Input records
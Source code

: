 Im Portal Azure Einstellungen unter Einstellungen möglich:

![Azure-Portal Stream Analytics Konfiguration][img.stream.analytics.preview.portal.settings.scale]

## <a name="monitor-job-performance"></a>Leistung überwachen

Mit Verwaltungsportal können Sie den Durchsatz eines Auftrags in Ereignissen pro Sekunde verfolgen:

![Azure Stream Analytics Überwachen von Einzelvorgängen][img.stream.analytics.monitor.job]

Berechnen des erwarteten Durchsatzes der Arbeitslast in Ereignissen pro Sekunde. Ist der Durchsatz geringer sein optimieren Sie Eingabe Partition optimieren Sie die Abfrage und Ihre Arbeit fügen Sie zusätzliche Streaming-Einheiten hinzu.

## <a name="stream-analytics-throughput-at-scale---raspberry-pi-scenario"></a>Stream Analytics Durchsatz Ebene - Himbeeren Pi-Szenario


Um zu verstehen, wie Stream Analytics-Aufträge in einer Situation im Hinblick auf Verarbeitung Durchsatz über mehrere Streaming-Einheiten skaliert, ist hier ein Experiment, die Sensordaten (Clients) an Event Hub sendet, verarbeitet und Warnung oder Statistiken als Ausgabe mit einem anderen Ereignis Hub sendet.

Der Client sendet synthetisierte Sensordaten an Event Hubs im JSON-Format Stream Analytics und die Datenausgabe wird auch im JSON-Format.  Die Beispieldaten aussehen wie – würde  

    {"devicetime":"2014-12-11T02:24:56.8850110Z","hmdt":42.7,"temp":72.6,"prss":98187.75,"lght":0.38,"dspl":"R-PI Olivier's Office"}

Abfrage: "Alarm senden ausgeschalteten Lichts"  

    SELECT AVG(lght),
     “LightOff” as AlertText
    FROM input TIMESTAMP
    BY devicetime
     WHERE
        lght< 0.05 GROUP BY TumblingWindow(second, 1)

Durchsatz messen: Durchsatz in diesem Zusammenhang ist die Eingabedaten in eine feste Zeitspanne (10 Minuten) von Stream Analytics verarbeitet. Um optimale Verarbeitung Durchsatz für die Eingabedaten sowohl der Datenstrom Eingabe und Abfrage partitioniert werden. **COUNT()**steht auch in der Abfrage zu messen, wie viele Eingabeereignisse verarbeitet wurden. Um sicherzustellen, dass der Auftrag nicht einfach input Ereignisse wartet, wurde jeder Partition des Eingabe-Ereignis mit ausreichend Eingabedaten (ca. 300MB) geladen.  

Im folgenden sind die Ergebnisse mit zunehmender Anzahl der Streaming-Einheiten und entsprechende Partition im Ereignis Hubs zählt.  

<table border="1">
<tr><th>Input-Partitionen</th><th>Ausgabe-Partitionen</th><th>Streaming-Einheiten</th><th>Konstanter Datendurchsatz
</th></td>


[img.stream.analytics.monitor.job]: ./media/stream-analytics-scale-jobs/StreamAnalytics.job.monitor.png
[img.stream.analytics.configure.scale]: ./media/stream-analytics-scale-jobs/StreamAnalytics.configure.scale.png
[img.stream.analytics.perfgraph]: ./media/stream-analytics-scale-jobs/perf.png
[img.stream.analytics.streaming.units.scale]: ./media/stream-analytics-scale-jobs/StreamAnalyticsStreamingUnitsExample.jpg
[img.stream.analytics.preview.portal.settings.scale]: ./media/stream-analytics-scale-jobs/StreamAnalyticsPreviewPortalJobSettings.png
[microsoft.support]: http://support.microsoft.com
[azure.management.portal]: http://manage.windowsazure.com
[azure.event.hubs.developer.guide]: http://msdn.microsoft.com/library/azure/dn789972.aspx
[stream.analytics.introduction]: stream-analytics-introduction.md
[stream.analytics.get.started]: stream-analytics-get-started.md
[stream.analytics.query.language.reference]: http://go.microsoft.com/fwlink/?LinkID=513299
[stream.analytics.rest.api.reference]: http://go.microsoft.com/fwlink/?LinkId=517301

Problem
Retype the records in full, keeping every word as it is.

Response area
Source code

: Im Portal Azure Einstellungen unter Einstellungen möglich:

![Azure-Portal Stream Analytics Konfiguration][img.stream.analytics.preview.portal.settings.scale]

## <a name="monitor-job-performance"></a>Leistung überwachen

Mit Verwaltungsportal können Sie den Durchsatz eines Auftrags in Ereignissen pro Sekunde verfolgen:

![Azure Stream Analytics Überwachen von Einzelvorgängen][img.stream.analytics.monitor.job]

Berechnen des erwarteten Durchsatzes der Arbeitslast in Ereignissen pro Sekunde. Ist der Durchsatz geringer sein optimieren Sie Eingabe Partition optimieren Sie die Abfrage und Ihre Arbeit fügen Sie zusätzliche Streaming-Einheiten hinzu.

## <a name="stream-analytics-throughput-at-scale---raspberry-pi-scenario"></a>Stream Analytics Durchsatz Ebene - Himbeeren Pi-Szenario


Um zu verstehen, wie Stream Analytics-Aufträge in einer Situation im Hinblick auf Verarbeitung Durchsatz über mehrere Streaming-Einheiten skaliert, ist hier ein Experiment, die Sensordaten (Clients) an Event Hub sendet, verarbeitet und Warnung oder Statistiken als Ausgabe mit einem anderen Ereignis Hub sendet.

Der Client sendet synthetisierte Sensordaten an Event Hubs im JSON-Format Stream Analytics und die Datenausgabe wird auch im JSON-Format.  Die Beispieldaten aussehen wie – würde  

    {"devicetime":"2014-12-11T02:24:56.8850110Z","hmdt":42.7,"temp":72.6,"prss":98187.75,"lght":0.38,"dspl":"R-PI Olivier's Office"}

Abfrage: "Alarm senden ausgeschalteten Lichts"  

    SELECT AVG(lght),
     “LightOff” as AlertText
    FROM input TIMESTAMP
    BY devicetime
     WHERE
        lght< 0.05 GROUP BY TumblingWindow(second, 1)

Durchsatz messen: Durchsatz in diesem Zusammenhang ist die Eingabedaten in eine feste Zeitspanne (10 Minuten) von Stream Analytics verarbeitet. Um optimale Verarbeitung Durchsatz für die Eingabedaten sowohl der Datenstrom Eingabe und Abfrage partitioniert werden. **COUNT()**steht auch in der Abfrage zu messen, wie viele Eingabeereignisse verarbeitet wurden. Um sicherzustellen, dass der Auftrag nicht einfach input Ereignisse wartet, wurde jeder Partition des Eingabe-Ereignis mit ausreichend Eingabedaten (ca. 300MB) geladen.  

Im folgenden sind die Ergebnisse mit zunehmender Anzahl der Streaming-Einheiten und entsprechende Partition im Ereignis Hubs zählt.  

<table border="1">
<tr><th>Input-Partitionen</th><th>Ausgabe-Partitionen</th><th>Streaming-Einheiten</th><th>Konstanter Datendurchsatz
</th></td>


[img.stream.analytics.monitor.job]: ./media/stream-analytics-scale-jobs/StreamAnalytics.job.monitor.png
[img.stream.analytics.configure.scale]: ./media/stream-analytics-scale-jobs/StreamAnalytics.configure.scale.png
[img.stream.analytics.perfgraph]: ./media/stream-analytics-scale-jobs/perf.png
[img.stream.analytics.streaming.units.scale]: ./media/stream-analytics-scale-jobs/StreamAnalyticsStreamingUnitsExample.jpg
[img.stream.analytics.preview.portal.settings.scale]: ./media/stream-analytics-scale-jobs/StreamAnalyticsPreviewPortalJobSettings.png
[microsoft.support]: http://support.microsoft.com
[azure.management.portal]: http://manage.windowsazure.com
[azure.event.hubs.developer.guide]: http://msdn.microsoft.com/library/azure/dn789972.aspx
[stream.analytics.introduction]: stream-analytics-introduction.md
[stream.analytics.get.started]: stream-analytics-get-started.md
[stream.analytics.query.language.reference]: http://go.microsoft.com/fwlink/?LinkID=513299
[stream.analytics.rest.api.reference]: http://go.microsoft.com/fwlink/?LinkId=517301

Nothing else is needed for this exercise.